This has been a busy week for sure and I feel as if I’m still trying to play catch up. Today is the end of my first week teaching at PASPOA here in Porto Alegre, Brazil. I am splitting my time between two campuses and see two section of each grade level Pre 3-G3 twice in a 6 day cycle. On one campus I have a dedicated art space but on the other campus I’m teaching art on a cart which has been a bit of a challenge. I think that amidst all the meetings and inconvenience of not having the experience of knowing the system it has been a successful week.
Starting from scratch.
This week the G1-3 worked on colored pencil and marker techniques while creating their name tags. I love this lesson and have used it for years with multiple grade levels. Procedures and techniques get packed into a little bit of getting to know more about the students.
My KGs worked on creating artworks with shapes using oil pastel and watercolors. I showed them how to do dry brush and wet on wet and several of them gave it a go.
Pre4s worked on Line artworks using watercolor and oil pastels. Some of these kiddos aren’t speaking a lot of English yet so it’s a bit of a challenge since I don’t speak Portuguese but we’ll get there.
While listening to Tamar Avishai’s podcast, “The Lonely Palette,” Ep. 36 – “Behold the Monkey,” I learned of this interesting story where a woman in Spain restored a fresco of Jesus Christ called “Ecce Homo (Behold the Man).” With a quick Google Search of the incident I came across several articles including this one in the NY Post, Infamous botched Jesus painting now a major tourist attraction.
In Avishai’s podcast, some of points she discusses in regards to this event are the fact that this was no ordinary vandalism job but done in love, to restore one woman’s favorite local depiction of Jesus Christ and prior to the “restoration,” no one really knew about this work of art.
This was the first episode I have listened to in this series but the mix of art history and the easiness of Avishai’s voice provides a lot of promise for me to continue listening.

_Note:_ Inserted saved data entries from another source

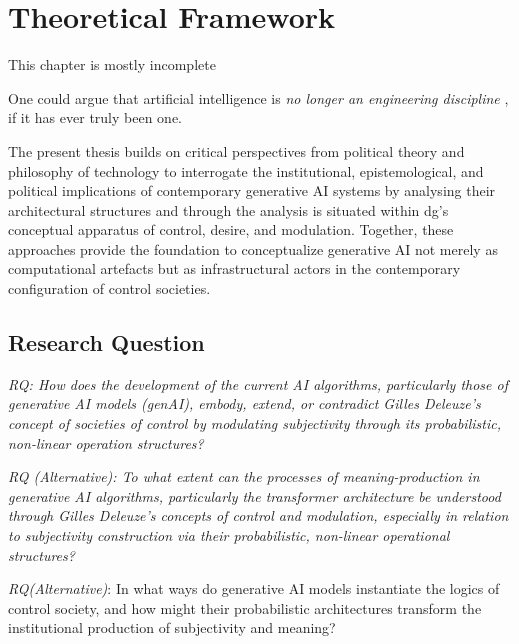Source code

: 
\chapter{Theoretical Framework}

\begin{orangebox}
	This chapter is mostly incomplete
\end{orangebox}



One could argue that artificial intelligence is \emph{no longer an engineering discipline} \parencite[206]{dignum2023}, if it has ever truly been one.


The present thesis builds on critical perspectives from political theory and philosophy of technology to interrogate the institutional, epistemological, and political implications of contemporary generative AI systems by analysing their architectural structures and through the analysis is situated within \gls{dg}'s conceptual apparatus of control, desire, and modulation. Together, these approaches provide the foundation to conceptualize generative AI not merely as computational artefacts but as infrastructural actors in the contemporary configuration of control societies.

\section{Research Question}

\begin{center}

	\textit{RQ: How does the development of the current AI algorithms, particularly those of generative AI models (genAI), embody, extend, or contradict Gilles Deleuze’s concept of societies of control by modulating subjectivity through its probabilistic, non-linear operation structures?}

	\textit{RQ (Alternative): To what extent can the processes of meaning-production in generative AI algorithms, particularly the transformer architecture be understood through Gilles Deleuze’s concepts of control and modulation, especially in relation to subjectivity construction via their probabilistic, non-linear operational structures?}

	\textit{RQ(Alternative)}: In what ways do generative AI models instantiate the logics of control society, and how might their probabilistic architectures transform the institutional production of subjectivity and meaning?

\end{center}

I was just looking through some old photos and videos trying to free up storage!! I came across these G4 students marionette puppets. During their UOI Sharing the Planet they were exploring the concept of conservation and focusing on trees. I had them do a little research on paper coffee cups and then we saved coffee cups for a week. Students then created these marionette puppets. So cute!
Grade 3 students explored color theory with watercolor painting. I wanted students to work on mixing colors instead of just using the colors straight from the palette. Previously I have had students use oil pastels to create the barriers that would prevent colors from mixing and turning into a puddle of brown muddy colors. This year I decided that if I had them practice and focus on controlling the amount of water and use Analogous colors then we could eliminate a step and then develop more skills in regards to creating texture and leaning about color mixing.

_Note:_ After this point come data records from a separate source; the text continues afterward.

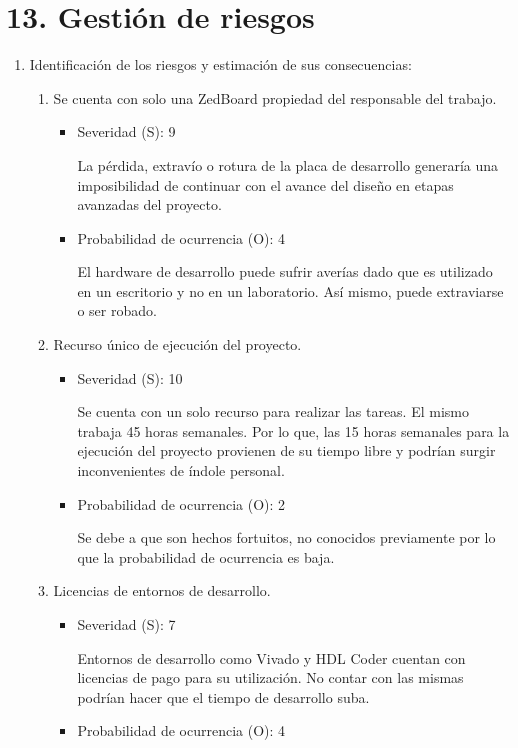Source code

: \documentclass[
11pt, %
]{charter}
\begin{document}
\clearpage

\section{13. Gestión de riesgos}
\label{sec:riesgos}

\begin{enumerate}[]
	\item Identificación de los riesgos y estimación de sus consecuencias:
	\begin{enumerate}[$\text{Riesgo}$ 1:, leftmargin=*,align=left] 
		
		\item Se cuenta con solo una ZedBoard propiedad del responsable del trabajo.
		\begin{itemize}
			\item Severidad (S): 9
			
			La pérdida, extravío o rotura de la placa de desarrollo generaría una imposibilidad de continuar con el avance del diseño en etapas avanzadas del proyecto.
			\item Probabilidad de ocurrencia (O): 4
			
			El hardware de desarrollo puede sufrir averías dado que es utilizado en un escritorio y no en un laboratorio. Así mismo, puede extraviarse o ser robado.
		\end{itemize}

		\item Recurso único de ejecución del proyecto.
		\begin{itemize}
			\item Severidad (S): 10
			
			Se cuenta con un solo recurso para realizar las tareas. El mismo trabaja 45 horas semanales. Por lo que, las 15 horas semanales para la ejecución del proyecto provienen de su tiempo libre y podrían surgir inconvenientes de índole personal.
			\item Probabilidad de ocurrencia (O): 2
			
			Se debe a que son hechos fortuitos, no conocidos previamente por lo que la probabilidad de ocurrencia es baja.
		\end{itemize}

		\item Licencias de entornos de desarrollo.
		\begin{itemize}
			\item Severidad (S): 7
			
			Entornos de desarrollo como Vivado y HDL Coder cuentan con licencias de pago para su utilización. No contar con las mismas podrían hacer que el tiempo de desarrollo suba.
			\item Probabilidad de ocurrencia (O): 4
			

\end{itemize}
\end{enumerate}
\end{enumerate}
\end{document}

I think that students were more successful in building their knowledge in color theory but I want to work with them more on drawing bigger so that they have more space to mix the colors. Some of their drawings were so small that they didn’t have the space to work with mixing colors.

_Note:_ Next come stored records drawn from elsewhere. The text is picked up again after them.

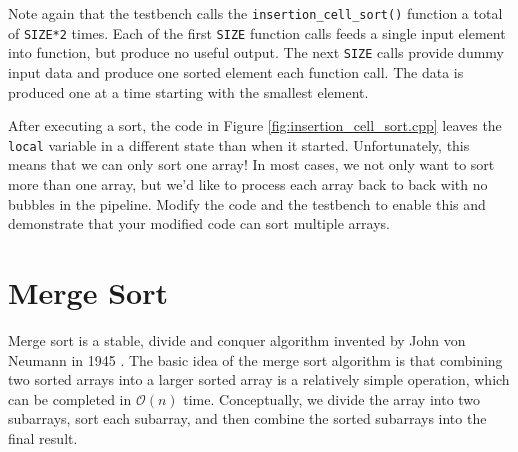 Note again that the testbench calls the \lstinline{insertion_cell_sort()} function a total of \lstinline{SIZE*2} times. Each of the first \lstinline{SIZE} function calls feeds a single input element into function, but produce no useful output. The next \lstinline{SIZE} calls provide dummy input data and produce one sorted element each function call.  The data is produced one at a time starting with the smallest element.

\begin{exercise}
After executing a sort, the code in Figure \ref{fig:insertion_cell_sort.cpp} leaves the \lstinline{local} variable in a different state than when it started.  Unfortunately, this means that we can only sort one array! In most cases, we not only want to sort more than one array, but we'd like to process each array back to back with no bubbles in the pipeline.   Modify the code and the testbench to enable this and demonstrate that your modified code can sort multiple arrays.
\end{exercise}

\section{Merge Sort}
\label{sec:sort:merge}
Merge sort is a stable, divide and conquer algorithm invented by John von Neumann in 1945 \cite{knuth1998art}. The basic idea of the merge sort algorithm is that combining two sorted arrays into a larger sorted array is a relatively simple operation, which can be completed in $\mathcal{O}(n)$ time.    Conceptually, we divide the array into two subarrays, sort each subarray, and then combine the sorted subarrays into the final result.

Take aways from last weekends iSTEMed conference in Doha…
From Cesar Harada, “Imagination is the most precious stuff the children have.” Many of the conversations and workshops focused on stimulating students creativity through empathy.
At the conference I attended a workshop with Suzanne Presinal and we were challenged with creating a playground for animals. We first brainstormed different animals we were interested in and then once the group decided on an animal we began to create the playground from paper and recycle bits. As we were building the playground we began to think about what the characteristics of our animal, a meerkat, were and what they would like best. Our playground eventually included a widescreen TV that would play videos of meerkats, because meerkats like to mimic each other as well as hammocks and slides and places for them to climb. Everyone was in charge of different areas and we worked as a team to build a playground that meerkats would enjoy.
There were other workshops that I attended that gave some useful information but the overarching theme from all of them was to begin with empathy to engage the children. I will definitely be paying more attention to appealing to the students empathy side in the future when asking them to design.
In a ceramic workshop that I am taking with Waleed R. Qaisi, we were discussing Conceptual Art and that the artwork is a result of something from withing the artist and the art doesn’t have to be something representational, sometimes its about exploring the material and the balance of composition. I struggle with this and so i decided to do research on Conceptual Artists and their process.
I found this video of Ai Weiwei’s “Sunflower Seeds.” While the sunflower seeds are a recognizeable product, the viewer might question, “Why has this artist made, or placed, all of these sunflower seeds on the ground this way? What does it mean?” After watching the video I had a better idea of Conceptual art and was able to develop a concept to explore throughout the workshop.